### WHAT YOU WILL DO
Please restate every record below word for word and skip the pictures.

___ MATERIAL FOR THE TASK ___

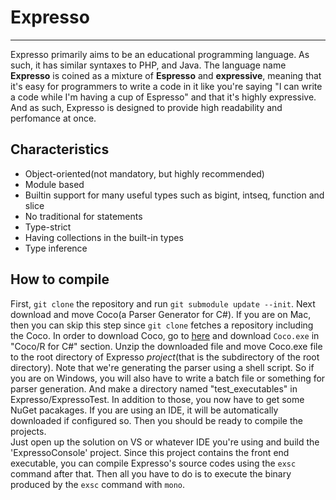 # Expresso
-----------------

Expresso primarily aims to be an educational programming language. As such, it has similar syntaxes to PHP, and Java.
The language name __Expresso__ is coined as a mixture of __Espresso__ and __expressive__, meaning that it's easy for programmers to write a code in it like you're saying "I can write a code while I'm having a cup of Espresso" and that it's highly expressive. And as such, Expresso is designed to provide high readability and perfomance at once.

## Characteristics

* Object-oriented(not mandatory, but highly recommended)
* Module based
* Builtin support for many useful types such as bigint, intseq, function and slice
* No traditional for statements
* Type-strict 
* Having collections in the built-in types
* Type inference

## How to compile

First, `git clone` the repository and run `git submodule update --init`. Next download and move Coco(a Parser Generator for C#). If you are on Mac, then you can skip this step since `git clone` fetches a repository including the Coco. In order to download Coco, go to [here](http://www.ssw.uni-linz.ac.at/Coco/) and download `Coco.exe` in "Coco/R for C#" section. Unzip the downloaded file and move Coco.exe file to the root directory of Expresso *project*(that is the subdirectory of the root directory). Note that we're generating the parser using a shell script. So if you are on Windows, you will also have to write a batch file or something for parser generation. And make a directory named "test_executables" in Expresso/ExpressoTest. In addition to those, you now have to get some NuGet pacakages. If you are using an IDE, it will be automatically downloaded if configured so. Then you should be ready to compile the projects.   
Just open up the solution on VS or whatever IDE you're using and build the 'ExpressoConsole' project. Since this project contains the front end executable, you can compile Expresso's source codes using the `exsc` command after that. Then all you have to do is to execute the binary produced by the `exsc` command with `mono`.
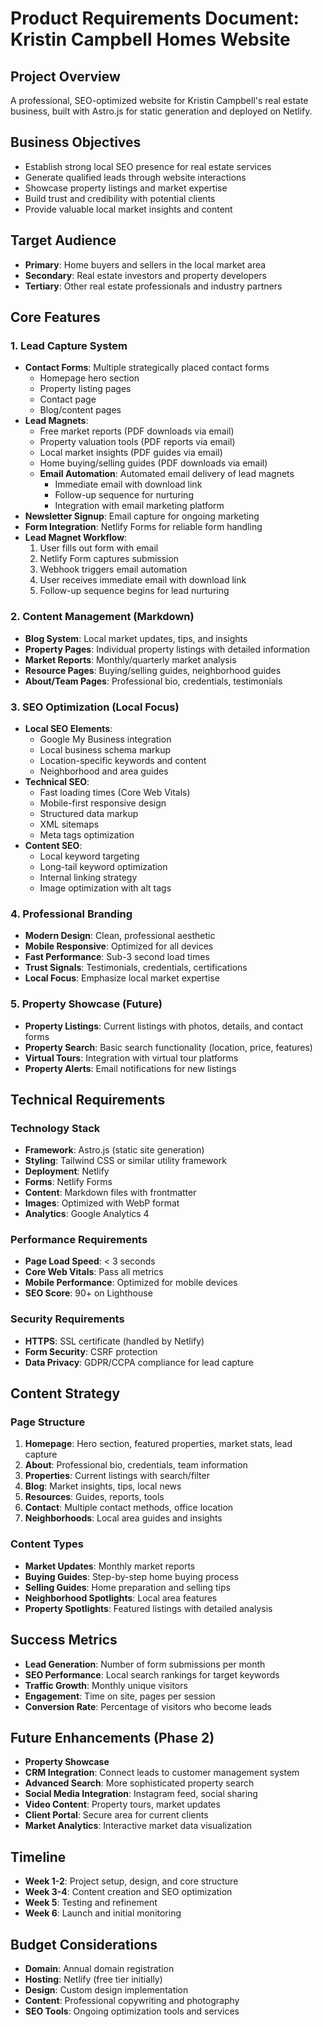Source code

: # Product Requirements Document: Kristin Campbell Homes Website

## Project Overview
A professional, SEO-optimized website for Kristin Campbell's real estate business, built with Astro.js for static generation and deployed on Netlify.

## Business Objectives
- Establish strong local SEO presence for real estate services
- Generate qualified leads through website interactions
- Showcase property listings and market expertise
- Build trust and credibility with potential clients
- Provide valuable local market insights and content

## Target Audience
- **Primary**: Home buyers and sellers in the local market area
- **Secondary**: Real estate investors and property developers
- **Tertiary**: Other real estate professionals and industry partners

## Core Features

### 1. Lead Capture System
- **Contact Forms**: Multiple strategically placed contact forms
  - Homepage hero section
  - Property listing pages
  - Contact page
  - Blog/content pages
- **Lead Magnets**: 
  - Free market reports (PDF downloads via email)
  - Property valuation tools (PDF reports via email)
  - Local market insights (PDF guides via email)
  - Home buying/selling guides (PDF downloads via email)
  - **Email Automation**: Automated email delivery of lead magnets
    - Immediate email with download link
    - Follow-up sequence for nurturing
    - Integration with email marketing platform
- **Newsletter Signup**: Email capture for ongoing marketing
- **Form Integration**: Netlify Forms for reliable form handling
- **Lead Magnet Workflow**:
  1. User fills out form with email
  2. Netlify Form captures submission
  3. Webhook triggers email automation
  4. User receives immediate email with download link
  5. Follow-up sequence begins for lead nurturing

### 2. Content Management (Markdown)
- **Blog System**: Local market updates, tips, and insights
- **Property Pages**: Individual property listings with detailed information
- **Market Reports**: Monthly/quarterly market analysis
- **Resource Pages**: Buying/selling guides, neighborhood guides
- **About/Team Pages**: Professional bio, credentials, testimonials

### 3. SEO Optimization (Local Focus)
- **Local SEO Elements**:
  - Google My Business integration
  - Local business schema markup
  - Location-specific keywords and content
  - Neighborhood and area guides
- **Technical SEO**:
  - Fast loading times (Core Web Vitals)
  - Mobile-first responsive design
  - Structured data markup
  - XML sitemaps
  - Meta tags optimization
- **Content SEO**:
  - Local keyword targeting
  - Long-tail keyword optimization
  - Internal linking strategy
  - Image optimization with alt tags

### 4. Professional Branding
- **Modern Design**: Clean, professional aesthetic
- **Mobile Responsive**: Optimized for all devices
- **Fast Performance**: Sub-3 second load times
- **Trust Signals**: Testimonials, credentials, certifications
- **Local Focus**: Emphasize local market expertise

### 5. Property Showcase (Future)
- **Property Listings**: Current listings with photos, details, and contact forms
- **Property Search**: Basic search functionality (location, price, features)
- **Virtual Tours**: Integration with virtual tour platforms
- **Property Alerts**: Email notifications for new listings

## Technical Requirements

### Technology Stack
- **Framework**: Astro.js (static site generation)
- **Styling**: Tailwind CSS or similar utility framework
- **Deployment**: Netlify
- **Forms**: Netlify Forms
- **Content**: Markdown files with frontmatter
- **Images**: Optimized with WebP format
- **Analytics**: Google Analytics 4

### Performance Requirements
- **Page Load Speed**: < 3 seconds
- **Core Web Vitals**: Pass all metrics
- **Mobile Performance**: Optimized for mobile devices
- **SEO Score**: 90+ on Lighthouse

### Security Requirements
- **HTTPS**: SSL certificate (handled by Netlify)
- **Form Security**: CSRF protection
- **Data Privacy**: GDPR/CCPA compliance for lead capture

## Content Strategy

### Page Structure
1. **Homepage**: Hero section, featured properties, market stats, lead capture
2. **About**: Professional bio, credentials, team information
3. **Properties**: Current listings with search/filter
4. **Blog**: Market insights, tips, local news
5. **Resources**: Guides, reports, tools
6. **Contact**: Multiple contact methods, office location
7. **Neighborhoods**: Local area guides and insights

### Content Types
- **Market Updates**: Monthly market reports
- **Buying Guides**: Step-by-step home buying process
- **Selling Guides**: Home preparation and selling tips
- **Neighborhood Spotlights**: Local area features
- **Property Spotlights**: Featured listings with detailed analysis

## Success Metrics
- **Lead Generation**: Number of form submissions per month
- **SEO Performance**: Local search rankings for target keywords
- **Traffic Growth**: Monthly unique visitors
- **Engagement**: Time on site, pages per session
- **Conversion Rate**: Percentage of visitors who become leads

## Future Enhancements (Phase 2)
- **Property Showcase**
- **CRM Integration**: Connect leads to customer management system
- **Advanced Search**: More sophisticated property search
- **Social Media Integration**: Instagram feed, social sharing
- **Video Content**: Property tours, market updates
- **Client Portal**: Secure area for current clients
- **Market Analytics**: Interactive market data visualization

## Timeline
- **Week 1-2**: Project setup, design, and core structure
- **Week 3-4**: Content creation and SEO optimization
- **Week 5**: Testing and refinement
- **Week 6**: Launch and initial monitoring

## Budget Considerations
- **Domain**: Annual domain registration
- **Hosting**: Netlify (free tier initially)
- **Design**: Custom design implementation
- **Content**: Professional copywriting and photography
- **SEO Tools**: Ongoing optimization tools and services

___

### EXERCISE RESULT
 # Expresso
-----------------

Expresso primarily aims to be an educational programming language. As such, it has similar syntaxes to PHP, and Java.
The language name __Expresso__ is coined as a mixture of __Espresso__ and __expressive__, meaning that it's easy for programmers to write a code in it like you're saying "I can write a code while I'm having a cup of Espresso" and that it's highly expressive. And as such, Expresso is designed to provide high readability and perfomance at once.

## Characteristics

* Object-oriented(not mandatory, but highly recommended)
* Module based
* Builtin support for many useful types such as bigint, intseq, function and slice
* No traditional for statements
* Type-strict 
* Having collections in the built-in types
* Type inference

## How to compile

First, `git clone` the repository and run `git submodule update --init`. Next download and move Coco(a Parser Generator for C#). If you are on Mac, then you can skip this step since `git clone` fetches a repository including the Coco. In order to download Coco, go to [here](http://www.ssw.uni-linz.ac.at/Coco/) and download `Coco.exe` in "Coco/R for C#" section. Unzip the downloaded file and move Coco.exe file to the root directory of Expresso *project*(that is the subdirectory of the root directory). Note that we're generating the parser using a shell script. So if you are on Windows, you will also have to write a batch file or something for parser generation. And make a directory named "test_executables" in Expresso/ExpressoTest. In addition to those, you now have to get some NuGet pacakages. If you are using an IDE, it will be automatically downloaded if configured so. Then you should be ready to compile the projects.   
Just open up the solution on VS or whatever IDE you're using and build the 'ExpressoConsole' project. Since this project contains the front end executable, you can compile Expresso's source codes using the `exsc` command after that. Then all you have to do is to execute the binary produced by the `exsc` command with `mono`.
Source code

: # Product Requirements Document: Kristin Campbell Homes Website

## Project Overview
A professional, SEO-optimized website for Kristin Campbell's real estate business, built with Astro.js for static generation and deployed on Netlify.

## Business Objectives
- Establish strong local SEO presence for real estate services
- Generate qualified leads through website interactions
- Showcase property listings and market expertise
- Build trust and credibility with potential clients
- Provide valuable local market insights and content

## Target Audience
- **Primary**: Home buyers and sellers in the local market area
- **Secondary**: Real estate investors and property developers
- **Tertiary**: Other real estate professionals and industry partners

## Core Features

### 1. Lead Capture System
- **Contact Forms**: Multiple strategically placed contact forms
  - Homepage hero section
  - Property listing pages
  - Contact page
  - Blog/content pages
- **Lead Magnets**: 
  - Free market reports (PDF downloads via email)
  - Property valuation tools (PDF reports via email)
  - Local market insights (PDF guides via email)
  - Home buying/selling guides (PDF downloads via email)
  - **Email Automation**: Automated email delivery of lead magnets
    - Immediate email with download link
    - Follow-up sequence for nurturing
    - Integration with email marketing platform
- **Newsletter Signup**: Email capture for ongoing marketing
- **Form Integration**: Netlify Forms for reliable form handling
- **Lead Magnet Workflow**:
  1. User fills out form with email
  2. Netlify Form captures submission
  3. Webhook triggers email automation
  4. User receives immediate email with download link
  5. Follow-up sequence begins for lead nurturing

### 2. Content Management (Markdown)
- **Blog System**: Local market updates, tips, and insights
- **Property Pages**: Individual property listings with detailed information
- **Market Reports**: Monthly/quarterly market analysis
- **Resource Pages**: Buying/selling guides, neighborhood guides
- **About/Team Pages**: Professional bio, credentials, testimonials

### 3. SEO Optimization (Local Focus)
- **Local SEO Elements**:
  - Google My Business integration
  - Local business schema markup
  - Location-specific keywords and content
  - Neighborhood and area guides
- **Technical SEO**:
  - Fast loading times (Core Web Vitals)
  - Mobile-first responsive design
  - Structured data markup
  - XML sitemaps
  - Meta tags optimization
- **Content SEO**:
  - Local keyword targeting
  - Long-tail keyword optimization
  - Internal linking strategy
  - Image optimization with alt tags

### 4. Professional Branding
- **Modern Design**: Clean, professional aesthetic
- **Mobile Responsive**: Optimized for all devices
- **Fast Performance**: Sub-3 second load times
- **Trust Signals**: Testimonials, credentials, certifications
- **Local Focus**: Emphasize local market expertise

### 5. Property Showcase (Future)
- **Property Listings**: Current listings with photos, details, and contact forms
- **Property Search**: Basic search functionality (location, price, features)
- **Virtual Tours**: Integration with virtual tour platforms
- **Property Alerts**: Email notifications for new listings

## Technical Requirements

### Technology Stack
- **Framework**: Astro.js (static site generation)
- **Styling**: Tailwind CSS or similar utility framework
- **Deployment**: Netlify
- **Forms**: Netlify Forms
- **Content**: Markdown files with frontmatter
- **Images**: Optimized with WebP format
- **Analytics**: Google Analytics 4

### Performance Requirements
- **Page Load Speed**: < 3 seconds
- **Core Web Vitals**: Pass all metrics
- **Mobile Performance**: Optimized for mobile devices
- **SEO Score**: 90+ on Lighthouse

### Security Requirements
- **HTTPS**: SSL certificate (handled by Netlify)
- **Form Security**: CSRF protection
- **Data Privacy**: GDPR/CCPA compliance for lead capture

## Content Strategy

### Page Structure
1. **Homepage**: Hero section, featured properties, market stats, lead capture
2. **About**: Professional bio, credentials, team information
3. **Properties**: Current listings with search/filter
4. **Blog**: Market insights, tips, local news
5. **Resources**: Guides, reports, tools
6. **Contact**: Multiple contact methods, office location
7. **Neighborhoods**: Local area guides and insights

### Content Types
- **Market Updates**: Monthly market reports
- **Buying Guides**: Step-by-step home buying process
- **Selling Guides**: Home preparation and selling tips
- **Neighborhood Spotlights**: Local area features
- **Property Spotlights**: Featured listings with detailed analysis

## Success Metrics
- **Lead Generation**: Number of form submissions per month
- **SEO Performance**: Local search rankings for target keywords
- **Traffic Growth**: Monthly unique visitors
- **Engagement**: Time on site, pages per session
- **Conversion Rate**: Percentage of visitors who become leads

## Future Enhancements (Phase 2)
- **Property Showcase**
- **CRM Integration**: Connect leads to customer management system
- **Advanced Search**: More sophisticated property search
- **Social Media Integration**: Instagram feed, social sharing
- **Video Content**: Property tours, market updates
- **Client Portal**: Secure area for current clients
- **Market Analytics**: Interactive market data visualization

## Timeline
- **Week 1-2**: Project setup, design, and core structure
- **Week 3-4**: Content creation and SEO optimization
- **Week 5**: Testing and refinement
- **Week 6**: Launch and initial monitoring

## Budget Considerations
- **Domain**: Annual domain registration
- **Hosting**: Netlify (free tier initially)
- **Design**: Custom design implementation
- **Content**: Professional copywriting and photography
- **SEO Tools**: Ongoing optimization tools and services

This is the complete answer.